Shankar, who wears his commercial tag like a medallion, has an addiction for making big commercial films. While he's been quite successful at it all these years, it has slowly started to have an adverse effect on his films to the extent that even the presence of a bankable star, say Vikram, doesn't add much value to the output.
In his much anticipated film "I", Shankar proves that only he can take a wafer thin story and turn it into something outlandishly beautiful yet complex, leaving you with an afterthought -- "Why can't he ever make smaller films for a change?"
Mostly known for making message-oriented films in which the hero singlehandedly takes on the system, Shankar attempts to tell a romantic tale in his latest offering, said to be made at a budget of over Rs.100 crore.
Vikram plays a bodybuilder, Lingesan, who idolises Arnold Schwarzenegger and supermodel Diya, played by Amy Jackson. If the posters of Arnold decorate the walls of his lower middle class home and his gym (which is named after Arnold), there's a box full of women's products endorsed by Diya in his bedroom.
In a funny scene, when he's caught red-handed by his friend and asked what he is going to do with all the products (holding a pack of sanitary napkin), Lingesan nonchalantly says he will use it as a pillow.
In these refreshing initial moments, Shankar helps us understand that Lingesan has extreme liking for Diya but doesn't love her yet because of their social and cultural divide. There's a wonderful scene where Lingesan's mother asks his friend what's wrong if her son is fond of a model he sees on television, newspapers and hoardings?
In any other film, he would've stalked her to the point she eventually gives in. Here, Shankar doesn't tread that path and that's a big relief. Then, the story takes a detour when Lingesan turns overnight into model Lee, soon becoming a sensation in the glamorous world of advertising and earning the wrath of a few. It is from here that Shankar's "I" ends up becoming a big budget mess and an old-fashioned revenge drama.
Shankar likes to take his audiences to vast, unknown locations even if it's not required. This time he travels to China, shoots in some picturesque locations and makes Vikram feature in a well choreographed action sequence.
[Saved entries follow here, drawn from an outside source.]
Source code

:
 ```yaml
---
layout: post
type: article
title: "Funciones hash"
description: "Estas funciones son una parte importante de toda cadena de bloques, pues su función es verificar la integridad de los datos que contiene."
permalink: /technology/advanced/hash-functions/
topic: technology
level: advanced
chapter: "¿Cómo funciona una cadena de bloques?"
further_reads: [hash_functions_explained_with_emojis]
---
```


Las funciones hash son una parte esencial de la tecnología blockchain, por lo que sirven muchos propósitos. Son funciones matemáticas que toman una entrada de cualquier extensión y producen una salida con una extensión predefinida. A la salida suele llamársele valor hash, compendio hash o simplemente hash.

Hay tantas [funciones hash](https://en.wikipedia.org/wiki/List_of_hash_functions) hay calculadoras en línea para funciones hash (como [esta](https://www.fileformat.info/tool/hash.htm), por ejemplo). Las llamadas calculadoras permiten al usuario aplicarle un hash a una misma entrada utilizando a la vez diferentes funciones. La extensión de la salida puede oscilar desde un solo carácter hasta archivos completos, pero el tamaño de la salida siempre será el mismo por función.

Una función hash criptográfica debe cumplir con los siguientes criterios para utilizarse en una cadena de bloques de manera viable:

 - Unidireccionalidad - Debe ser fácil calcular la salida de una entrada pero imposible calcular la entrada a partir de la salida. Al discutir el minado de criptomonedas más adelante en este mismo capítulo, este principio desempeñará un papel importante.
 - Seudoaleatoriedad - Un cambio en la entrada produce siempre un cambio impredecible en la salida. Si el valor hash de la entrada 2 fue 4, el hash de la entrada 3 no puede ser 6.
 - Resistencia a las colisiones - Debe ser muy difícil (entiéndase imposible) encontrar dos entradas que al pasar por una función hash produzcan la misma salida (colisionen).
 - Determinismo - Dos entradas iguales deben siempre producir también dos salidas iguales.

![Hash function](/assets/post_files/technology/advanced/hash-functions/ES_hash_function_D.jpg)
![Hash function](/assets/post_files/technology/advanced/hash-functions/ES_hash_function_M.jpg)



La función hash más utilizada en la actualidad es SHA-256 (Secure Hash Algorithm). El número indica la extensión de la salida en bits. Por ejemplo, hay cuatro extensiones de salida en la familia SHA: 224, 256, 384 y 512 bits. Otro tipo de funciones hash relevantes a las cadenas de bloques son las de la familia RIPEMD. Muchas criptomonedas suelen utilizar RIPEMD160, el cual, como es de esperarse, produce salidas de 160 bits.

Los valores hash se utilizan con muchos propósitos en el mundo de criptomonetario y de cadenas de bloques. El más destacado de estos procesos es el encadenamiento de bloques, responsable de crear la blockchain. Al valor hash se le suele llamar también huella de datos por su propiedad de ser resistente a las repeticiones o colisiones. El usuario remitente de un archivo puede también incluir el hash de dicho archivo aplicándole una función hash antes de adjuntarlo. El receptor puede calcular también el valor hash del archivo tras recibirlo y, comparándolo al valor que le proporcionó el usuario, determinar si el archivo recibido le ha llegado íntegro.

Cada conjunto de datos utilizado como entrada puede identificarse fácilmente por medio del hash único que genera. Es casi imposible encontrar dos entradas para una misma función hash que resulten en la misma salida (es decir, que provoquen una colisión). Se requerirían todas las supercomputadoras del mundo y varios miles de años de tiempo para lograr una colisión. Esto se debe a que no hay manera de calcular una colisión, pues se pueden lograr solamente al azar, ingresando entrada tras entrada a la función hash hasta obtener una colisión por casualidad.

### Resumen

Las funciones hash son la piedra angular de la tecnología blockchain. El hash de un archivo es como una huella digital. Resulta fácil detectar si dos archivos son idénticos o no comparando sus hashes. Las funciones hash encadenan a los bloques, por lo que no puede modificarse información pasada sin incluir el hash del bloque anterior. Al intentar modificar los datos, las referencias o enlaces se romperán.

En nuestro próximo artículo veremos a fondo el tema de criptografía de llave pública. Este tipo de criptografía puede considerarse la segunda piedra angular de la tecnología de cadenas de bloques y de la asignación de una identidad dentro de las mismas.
It's here he makes Vikram and Amy fall in love.
He feels the need to create a love triangle and introduces a gay makeup artist, played by Ojas Rajani, who lusts after Vikram. It's a shame that Shankar resorts to playing with the sensibilities of a gay character, openly mocking at the sexual orientation.
Vikram may have worked tirelessly gaining and losing weight for his role, but that doesn't make the film any less disappointing. In both the roles, as a body builder and a hunchbacked man, he makes one take notice of his potential and how far he can go for cinema.
Amy Jackson chips in with a surprisingly decent performance and has worked hard on her lip sync, at least in some crucial scenes. Upen Patel, Suresh Gopi and Ramkumar come across as misfits in their respective roles. There are far more good looking local actors who could've played Upen's part convincingly.
Given the lavish budget, "I" is visually grandiose and that's not a surprise. But the visuals don't make up for the weak script. Even A.R. Rahman's music doesn't make much of a difference but for remaining mostly soothing and melodic. Returning after a gap of three years, Shankar should've gauged the pulse of the audiences who now prefer short stories over a three-hour film.
All that's big may not necessarily be great. Hope Shankar realises that much better films can be made on a smaller canvas and much lower budget.